_Work to complete_. Write the entries out again in full and unchanged, dropping every image.
Segment Open
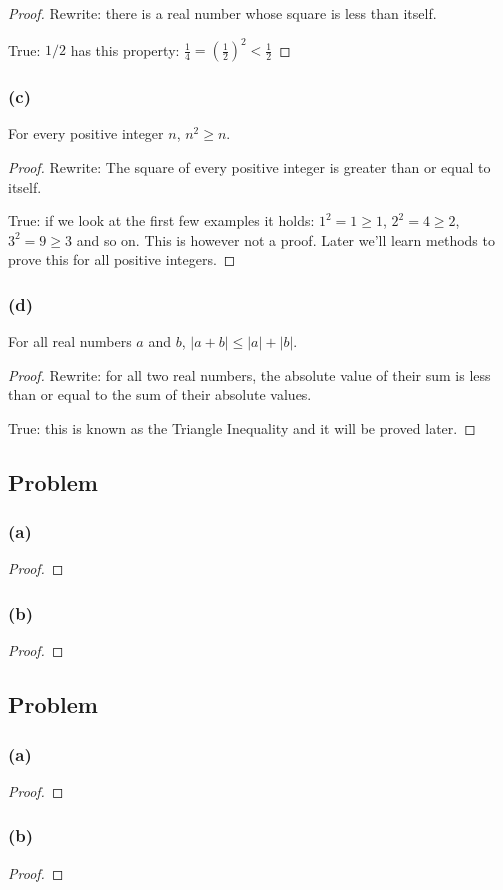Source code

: \documentclass[14pt]{extarticle}
\newcommand{\dps}{\displaystyle}
\begin{document}
\begin{proof}
Rewrite: there is a real number whose square is less than itself.

True: $1/2$ has this property: $\dps \frac{1}{4} = \left(\frac{1}{2}\right)^2 < \frac{1}{2}$
\end{proof}

\subsubsection{(c)}
For every positive integer $n$, $n^2 \geq n$.

\begin{proof}
Rewrite: The square of every positive integer is greater than or equal to itself.

True: if we look at the first few examples it holds: $1^2 = 1 \geq 1$, $2^2 = 4 \geq 2$, $3^2 = 9 \geq 3$ and so on. This is however not a proof. Later we'll learn methods to prove this for all positive integers.
\end{proof}

\subsubsection{(d)}
For all real numbers $a$ and $b$, $|a + b| \leq |a| + |b|$.

\begin{proof}
Rewrite: for all two real numbers, the absolute value of their sum is less than or equal to the sum of their absolute values.

True: this is known as the Triangle Inequality and it will be proved later.
\end{proof}

\subsection{Problem}

\subsubsection{(a)}

\begin{proof}
\end{proof}

\subsubsection{(b)}

\begin{proof}
\end{proof}

\subsection{Problem}

\subsubsection{(a)}

\begin{proof}
\end{proof}

\subsubsection{(b)}

\begin{proof}
\end{proof}
\end{document}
Segment Closed
_Answer to this exercise_.
Source code

: \documentclass[14pt]{extarticle}
\newcommand{\dps}{\displaystyle}
\begin{document}
\begin{proof}
Rewrite: there is a real number whose square is less than itself.

True: $1/2$ has this property: $\dps \frac{1}{4} = \left(\frac{1}{2}\right)^2 < \frac{1}{2}$
\end{proof}

\subsubsection{(c)}
For every positive integer $n$, $n^2 \geq n$.

\begin{proof}
Rewrite: The square of every positive integer is greater than or equal to itself.

True: if we look at the first few examples it holds: $1^2 = 1 \geq 1$, $2^2 = 4 \geq 2$, $3^2 = 9 \geq 3$ and so on. This is however not a proof. Later we'll learn methods to prove this for all positive integers.
\end{proof}

\subsubsection{(d)}
For all real numbers $a$ and $b$, $|a + b| \leq |a| + |b|$.

\begin{proof}
Rewrite: for all two real numbers, the absolute value of their sum is less than or equal to the sum of their absolute values.

True: this is known as the Triangle Inequality and it will be proved later.
\end{proof}

\subsection{Problem}

\subsubsection{(a)}

\begin{proof}
\end{proof}

\subsubsection{(b)}

\begin{proof}
\end{proof}

\subsection{Problem}

\subsubsection{(a)}

\begin{proof}
\end{proof}

\subsubsection{(b)}

\begin{proof}
\end{proof}
\end{document}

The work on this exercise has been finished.